The intention of the first sentence is perfectly clear.
I am having trouble making sense of the second statement. How (and where) is $x(z)^{y(z)}$ even defined?
The usual way of dealing with such an expression would be to write something like $\exp\big(\log(x(z)) \cdot y(z)\big)$, but as $x(0) = 0$, the logarithm $\log(x(z))$ is not defined in a neighborhood of $0$, so $z \to 0$ would need to be qualified.
Even the most basic case $z^z$ needs some form of interpretation since we're in trouble for negative $z$:
Question: Is there a way of interpreting $x(z)^{y(z)}$ in a pointed neighborhood of $0$ that doesn't involve branches of the logarithm and, if so, is the statement above correct with this interpretation? If not, what would be a correct interpretation of the above statement?
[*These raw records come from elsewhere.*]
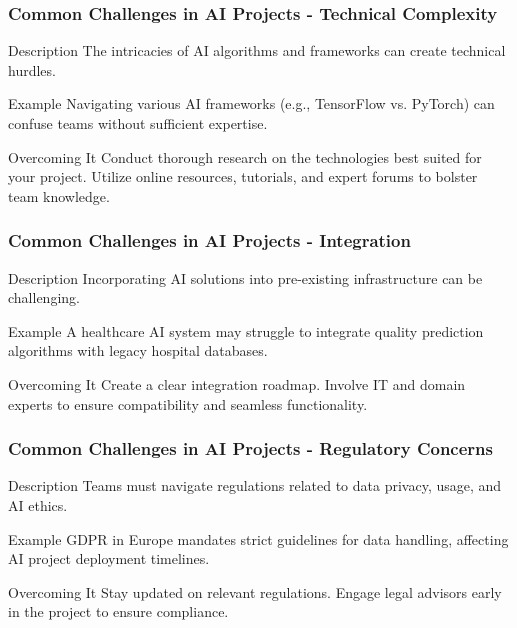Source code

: \documentclass[aspectratio=169]{beamer}
\begin{document}
\begin{frame}[fragile]
    \frametitle{Common Challenges in AI Projects - Technical Complexity}
    \begin{block}{Description}
        The intricacies of AI algorithms and frameworks can create technical hurdles.
    \end{block}
    \begin{block}{Example}
        Navigating various AI frameworks (e.g., TensorFlow vs. PyTorch) can confuse teams without sufficient expertise.
    \end{block}
    \begin{block}{Overcoming It}
        Conduct thorough research on the technologies best suited for your project. Utilize online resources, tutorials, and expert forums to bolster team knowledge.
    \end{block}
\end{frame}

\begin{frame}[fragile]
    \frametitle{Common Challenges in AI Projects - Integration}
    \begin{block}{Description}
        Incorporating AI solutions into pre-existing infrastructure can be challenging.
    \end{block}
    \begin{block}{Example}
        A healthcare AI system may struggle to integrate quality prediction algorithms with legacy hospital databases.
    \end{block}
    \begin{block}{Overcoming It}
        Create a clear integration roadmap. Involve IT and domain experts to ensure compatibility and seamless functionality.
    \end{block}
\end{frame}

\begin{frame}[fragile]
    \frametitle{Common Challenges in AI Projects - Regulatory Concerns}
    \begin{block}{Description}
        Teams must navigate regulations related to data privacy, usage, and AI ethics.
    \end{block}
    \begin{block}{Example}
        GDPR in Europe mandates strict guidelines for data handling, affecting AI project deployment timelines.
    \end{block}
    \begin{block}{Overcoming It}
        Stay updated on relevant regulations. Engage legal advisors early in the project to ensure compliance.
    \end{block}
\end{frame}
\end{document}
One way to define $x(z)^{y(z)}$ is to use the universal cover of $\mathbb{C}^\times = \mathbb{C} \setminus \{0\} $, which can be defined by the map : $$ \mathbb{C} \rightarrow \mathbb{C}^\times, t \mapsto z=\exp(t).$$ When $\mathrm{Re}(t) \to -\infty$ then $z \to 0$. Hence the two functions $z \mapsto x(z)$ and $z \mapsto y(z)$ on $\mathbb{C}^\times$ define two functions on the universal cover $\mathbb{C} $ by $t \mapsto x(\exp(t))$ and $t \mapsto y(\exp(t))$ (at least locally).
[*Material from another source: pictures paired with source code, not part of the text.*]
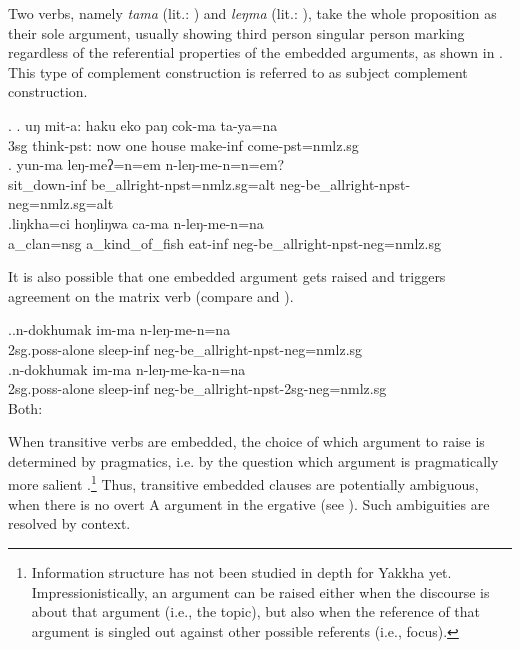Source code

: Two verbs, namely \emph{tama}  (lit.: ) and \emph{leŋma}  (lit.: ), take the whole proposition as their sole argument, usually showing third person singular person marking regardless of the referential properties of the embedded arguments, as shown in \Next. This type of complement construction is referred to as subject complement construction.

\ex. \ag. uŋ mit-a:       haku eko paŋ  cok-ma    ta-ya=na\\
	{\sc 3sg} think{\sc [3sg]-pst}: now one house make-{\sc inf} come{\sc [3sg]-pst=nmlz.sg}\\
	 
 	\bg. yun-ma leŋ-meʔ=n=em n-leŋ-me-n=n=em?\\
	sit\_down{\sc -inf} be\_allright{\sc [3sg]-npst=nmlz.sg=alt} {\sc neg-}be\_allright{\sc [3sg]-npst-neg=nmlz.sg=alt}\\
	\bg.liŋkha=ci hoŋliŋwa ca-ma n-leŋ-me-n=na\\
	a\_clan{\sc =nsg} a\_kind\_of\_fish eat{\sc -inf}	{\sc neg-}be\_allright{\sc [3sg]-npst-neg=nmlz.sg}\\ 

It is also possible that one embedded argument gets raised and triggers agreement on the matrix verb (compare \Next[a] and \Next[b]). 

\ex.\ag.n-dokhumak im-ma n-leŋ-me-n=na\\
{\sc 2sg.poss-}alone sleep{\sc -inf} {\sc neg-}be\_allright{\sc [3sg]-npst-neg=nmlz.sg}\\
\bg.n-dokhumak im-ma n-leŋ-me-ka-n=na\\
{\sc 2sg.poss-}alone sleep{\sc -inf} {\sc neg-}be\_allright{\sc -npst-2sg-neg=nmlz.sg}\\
Both: 


When transitive verbs are embedded, the choice of which argument to raise is determined by pragmatics, i.e. by the question which argument is pragmatically more salient \Next.\footnote{Information structure has not been studied in depth for Yakkha yet. Impressionistically, an argument can be raised either when the discourse is about that argument (i.e., the topic), but also when the reference of that argument is singled out against other possible referents (i.e., focus).} Thus, transitive embedded clauses are potentially  ambiguous, when there is no overt A argument in the ergative (see \Next[b]). Such ambiguities are resolved by context.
Recall that for any homolophic function $f : \mathbb{C} \rightarrow \mathbb{C}^\times$, there exists an holomorphic function $g : \mathbb{C} \rightarrow \mathbb{C}$ such that $f = \exp \circ g$. Applying this to $f : t \mapsto x(\exp(t)) = x(z)$, we conclude that there exists a function $X$ such that $$x(\exp(t)) = \exp(X(t)).$$ Hence we can define $t \mapsto x(z)^{y(z)} = x(\exp{t})^{y(\exp{t})}$, by $$x(\exp{t})^{y(\exp{t})} = \exp \big( X(t).y(\exp(t)) \big).$$ And we have :
Proof: write $x(z) = z^n(a+o(1))$ and $y(z) = z^m(b+ o(1))$. Then we can write: $$ x(\exp(t)) = \exp( nt + \ln a + o(1)) \text{ and } y(\exp(t)) = \exp(mt).(b+o(1)).$$ Hence $$x(\exp{t})^{y(\exp{t})} = \exp[ (nt + \ln a + o(1)).\exp(mt).(b+o(1))].$$ This goes to $1$ when $\mathrm{Re}(t) \to -\infty$, because $nt.\exp(mt)$ goes to $0$.